According to our findings, the administration of the formulations HI, HLI, HLITAT and HLIPNT had satisfactory results regarding the increase in the insulin in vivo disposal. Possibly, the sustained release of insulin may have contributed to this result, as well as the mucoadhesive role of the HEC-based hydrogels, providing a gelled matrix that suggests maintaining a prolonged contact between the drug and the absorption site [39].

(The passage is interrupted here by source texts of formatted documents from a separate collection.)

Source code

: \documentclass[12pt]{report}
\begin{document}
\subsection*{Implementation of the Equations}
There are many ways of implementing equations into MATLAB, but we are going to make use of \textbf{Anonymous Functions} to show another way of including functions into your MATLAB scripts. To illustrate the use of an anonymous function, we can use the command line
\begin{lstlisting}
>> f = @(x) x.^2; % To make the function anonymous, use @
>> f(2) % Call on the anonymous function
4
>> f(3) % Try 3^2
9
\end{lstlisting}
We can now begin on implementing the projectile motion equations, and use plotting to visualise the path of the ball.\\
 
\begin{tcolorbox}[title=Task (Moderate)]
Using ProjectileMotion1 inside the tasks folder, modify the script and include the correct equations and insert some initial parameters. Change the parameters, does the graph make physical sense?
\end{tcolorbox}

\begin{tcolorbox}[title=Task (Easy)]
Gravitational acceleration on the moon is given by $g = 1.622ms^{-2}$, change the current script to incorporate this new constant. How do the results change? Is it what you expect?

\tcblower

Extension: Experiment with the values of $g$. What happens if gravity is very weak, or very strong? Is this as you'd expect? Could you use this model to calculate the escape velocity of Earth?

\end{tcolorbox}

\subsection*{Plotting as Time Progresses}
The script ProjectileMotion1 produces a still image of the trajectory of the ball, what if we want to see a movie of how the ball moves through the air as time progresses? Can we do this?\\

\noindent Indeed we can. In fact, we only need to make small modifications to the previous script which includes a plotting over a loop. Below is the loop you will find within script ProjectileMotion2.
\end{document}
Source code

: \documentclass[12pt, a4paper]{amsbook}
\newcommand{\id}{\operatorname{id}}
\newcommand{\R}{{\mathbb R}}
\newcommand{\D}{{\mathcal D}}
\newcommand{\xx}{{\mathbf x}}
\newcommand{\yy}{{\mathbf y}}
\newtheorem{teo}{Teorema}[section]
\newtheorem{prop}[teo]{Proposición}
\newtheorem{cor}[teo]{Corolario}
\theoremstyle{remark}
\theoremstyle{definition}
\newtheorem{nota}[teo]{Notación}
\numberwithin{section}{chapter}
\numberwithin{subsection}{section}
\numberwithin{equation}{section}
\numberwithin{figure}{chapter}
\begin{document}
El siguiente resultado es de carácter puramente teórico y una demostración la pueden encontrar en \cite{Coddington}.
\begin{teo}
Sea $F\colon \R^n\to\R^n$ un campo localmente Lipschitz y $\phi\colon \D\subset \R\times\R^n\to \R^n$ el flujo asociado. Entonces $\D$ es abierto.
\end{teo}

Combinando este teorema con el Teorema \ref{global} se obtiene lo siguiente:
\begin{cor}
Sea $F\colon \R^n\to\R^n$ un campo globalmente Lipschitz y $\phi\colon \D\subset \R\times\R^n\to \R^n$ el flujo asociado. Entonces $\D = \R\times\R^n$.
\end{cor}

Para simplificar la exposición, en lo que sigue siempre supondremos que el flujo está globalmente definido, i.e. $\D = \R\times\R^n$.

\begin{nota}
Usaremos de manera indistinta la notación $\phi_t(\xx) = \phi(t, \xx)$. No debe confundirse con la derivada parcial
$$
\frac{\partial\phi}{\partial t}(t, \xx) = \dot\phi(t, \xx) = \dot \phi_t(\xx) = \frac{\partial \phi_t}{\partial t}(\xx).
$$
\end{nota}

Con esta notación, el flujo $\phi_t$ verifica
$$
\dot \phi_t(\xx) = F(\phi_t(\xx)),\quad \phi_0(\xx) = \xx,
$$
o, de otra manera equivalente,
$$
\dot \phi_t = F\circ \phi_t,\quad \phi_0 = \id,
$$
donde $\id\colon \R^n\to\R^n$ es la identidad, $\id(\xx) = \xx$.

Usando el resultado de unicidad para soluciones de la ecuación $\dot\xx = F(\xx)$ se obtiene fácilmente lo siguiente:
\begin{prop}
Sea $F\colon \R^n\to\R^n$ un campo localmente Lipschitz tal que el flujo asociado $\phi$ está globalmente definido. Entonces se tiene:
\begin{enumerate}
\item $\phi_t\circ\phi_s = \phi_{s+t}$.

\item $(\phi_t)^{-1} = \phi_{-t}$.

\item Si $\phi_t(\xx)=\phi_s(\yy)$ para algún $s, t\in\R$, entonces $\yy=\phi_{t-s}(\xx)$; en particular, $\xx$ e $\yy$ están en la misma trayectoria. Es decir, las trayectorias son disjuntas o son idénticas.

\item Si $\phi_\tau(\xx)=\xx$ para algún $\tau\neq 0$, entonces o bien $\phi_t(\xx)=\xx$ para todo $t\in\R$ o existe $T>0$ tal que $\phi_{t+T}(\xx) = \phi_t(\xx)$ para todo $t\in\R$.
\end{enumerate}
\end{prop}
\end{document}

D’Souza et al. studied the hypoglycemic effect of insulin intranasally administered into carbopol gel and hydroxypropylmethylcellulose on diabetic animals and on healthy volunteers. The authors observed that the use of this mucoadhesive nasal gel improved the insulin absorption through the nasal mucosa and prolonged the contact between the drug and the absorption sites in the nasal cavity. However, as the absorption was quite rapid, this formulation might not be feasible for long-term chronic use [76].
The glycemia levels (Figure 4) were determined in diabetic rats after 30, 60, 90, 120, 180, 240, 300 and 360 min of the intranasal administration of insulin. In addition, after 360 min of glycemia monitoring, the tibialis anterior muscles were removed to study the changes in the phosphorylation levels of the protein kinase AKT (Figure 5), a component of the insulin signaling involved in the control of various metabolic processes, including the translocation of GLUT-4-containing vesicles to the plasma membrane, favoring glucose uptake [77].
Diabetic rats receiving intranasal administration of saline (SSnasal group) had high glycemia levels throughout the monitoring period. Corroborating these findings, the SSnasal group exhibited low levels of AKT phosphorylation in muscles, suggesting the absence of stimuli to translocate GLUT-4 to the plasma membrane, explaining, at least partially, the increased glycemia levels.
The intranasal administration of HEC-based hydrogels containing empty liposomes (HLB group) in diabetic rats did not improve the glycemia levels and the AKT phosphorylation levels, suggesting that components of the HEC-based hydrogel + empty liposomes (HLB) cannot influence the insulin signaling cascade in tissues.
Diabetic rats treated with insulin subcutaneously (INSsub) had decreases in the glycemia levels soon after 30 min, and these levels practically reached normal levels (considering fasting condition) between 120 and 180 min. After 240 min, glycemia levels began to rise and continued until 360 min. In parallel, these rats had low AKT phosphorylation levels, which is in agreement with the increased glycemia levels in the last 120 min.
Treatment based on insulin administered by the subcutaneous route may cause patient dissatisfaction. Treatment satisfaction is an important factor in maintaining the treatment adherence and persistence by patients, which is important in the case of diabetes mellitus to prevent long-term complications. Dissatisfaction observed in diabetic patients using subcutaneous insulin administration is mainly associated with injection-related discomfort and risk of hypoglycemia [78,79,80].
Diabetic rats receiving intranasal administration of insulin prepared in saline (INSnasal group) had high glycemia levels throughout the monitoring period. It can be suggested that the insulin absorption efficiency is not favored when administered in saline. Furthermore, the phosphorylation AKT levels were low, in agreement with the high glycemic levels.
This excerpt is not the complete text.